#### BRIEF:
Tally up every line in the records beneath that has "ISBN", and write down only the total.

[[ EXTRACTED RECORDS, beginning ]]

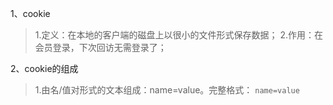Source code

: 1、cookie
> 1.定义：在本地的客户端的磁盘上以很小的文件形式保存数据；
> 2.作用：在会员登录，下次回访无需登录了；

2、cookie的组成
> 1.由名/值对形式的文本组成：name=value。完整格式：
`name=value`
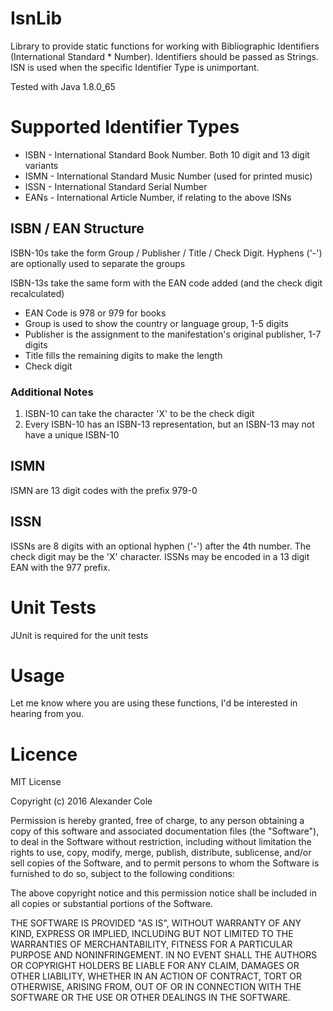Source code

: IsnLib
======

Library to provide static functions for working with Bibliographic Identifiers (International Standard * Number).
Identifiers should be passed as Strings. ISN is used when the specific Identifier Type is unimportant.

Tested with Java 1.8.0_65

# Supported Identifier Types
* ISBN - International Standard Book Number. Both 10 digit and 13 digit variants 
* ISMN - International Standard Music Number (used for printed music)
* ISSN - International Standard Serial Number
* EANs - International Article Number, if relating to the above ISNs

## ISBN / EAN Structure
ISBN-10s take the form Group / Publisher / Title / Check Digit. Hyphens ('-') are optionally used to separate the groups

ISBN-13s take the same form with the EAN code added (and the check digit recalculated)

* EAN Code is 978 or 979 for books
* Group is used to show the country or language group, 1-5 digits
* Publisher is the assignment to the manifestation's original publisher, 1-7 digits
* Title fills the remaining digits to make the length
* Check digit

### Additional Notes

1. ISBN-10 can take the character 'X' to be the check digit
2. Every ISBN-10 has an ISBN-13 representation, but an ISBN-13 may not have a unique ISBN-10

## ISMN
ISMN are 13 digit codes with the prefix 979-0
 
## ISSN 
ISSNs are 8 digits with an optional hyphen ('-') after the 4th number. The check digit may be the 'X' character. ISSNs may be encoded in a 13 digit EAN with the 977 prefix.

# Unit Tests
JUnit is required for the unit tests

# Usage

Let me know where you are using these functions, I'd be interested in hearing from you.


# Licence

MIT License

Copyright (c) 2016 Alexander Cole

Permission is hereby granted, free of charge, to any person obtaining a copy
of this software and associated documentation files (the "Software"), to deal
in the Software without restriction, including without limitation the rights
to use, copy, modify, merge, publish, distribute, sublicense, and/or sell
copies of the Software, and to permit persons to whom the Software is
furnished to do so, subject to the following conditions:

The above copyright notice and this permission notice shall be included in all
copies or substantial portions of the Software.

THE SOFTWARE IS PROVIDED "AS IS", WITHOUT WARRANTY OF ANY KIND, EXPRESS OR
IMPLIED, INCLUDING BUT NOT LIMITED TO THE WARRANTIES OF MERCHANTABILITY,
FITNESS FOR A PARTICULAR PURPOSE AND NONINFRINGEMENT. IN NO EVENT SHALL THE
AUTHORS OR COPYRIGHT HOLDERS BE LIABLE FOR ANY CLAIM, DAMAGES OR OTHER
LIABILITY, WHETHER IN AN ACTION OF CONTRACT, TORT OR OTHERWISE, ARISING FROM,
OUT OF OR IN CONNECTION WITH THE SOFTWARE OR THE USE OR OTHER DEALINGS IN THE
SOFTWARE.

[[ EXTRACTED RECORDS, end ]]
[[ EXTRACTED RECORDS, beginning ]]

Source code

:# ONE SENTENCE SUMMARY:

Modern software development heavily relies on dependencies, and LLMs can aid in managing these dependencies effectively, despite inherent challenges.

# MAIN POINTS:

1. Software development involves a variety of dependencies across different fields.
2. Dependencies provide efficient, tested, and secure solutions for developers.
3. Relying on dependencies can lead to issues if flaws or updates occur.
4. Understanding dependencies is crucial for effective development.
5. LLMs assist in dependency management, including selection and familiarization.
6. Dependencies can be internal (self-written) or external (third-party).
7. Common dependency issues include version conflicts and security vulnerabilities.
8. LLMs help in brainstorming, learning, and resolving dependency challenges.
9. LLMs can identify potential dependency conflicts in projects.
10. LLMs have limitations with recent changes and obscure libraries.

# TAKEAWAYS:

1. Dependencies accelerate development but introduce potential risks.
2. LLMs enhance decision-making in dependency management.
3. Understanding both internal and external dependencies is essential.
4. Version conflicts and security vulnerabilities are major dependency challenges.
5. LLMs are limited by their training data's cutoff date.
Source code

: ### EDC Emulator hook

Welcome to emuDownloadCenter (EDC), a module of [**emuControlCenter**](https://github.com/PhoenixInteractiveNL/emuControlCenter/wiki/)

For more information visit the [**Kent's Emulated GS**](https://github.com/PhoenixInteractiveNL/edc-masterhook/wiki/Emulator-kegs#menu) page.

[[ EXTRACTED RECORDS, end ]]

#### RESPONSE TO THE TASK:
6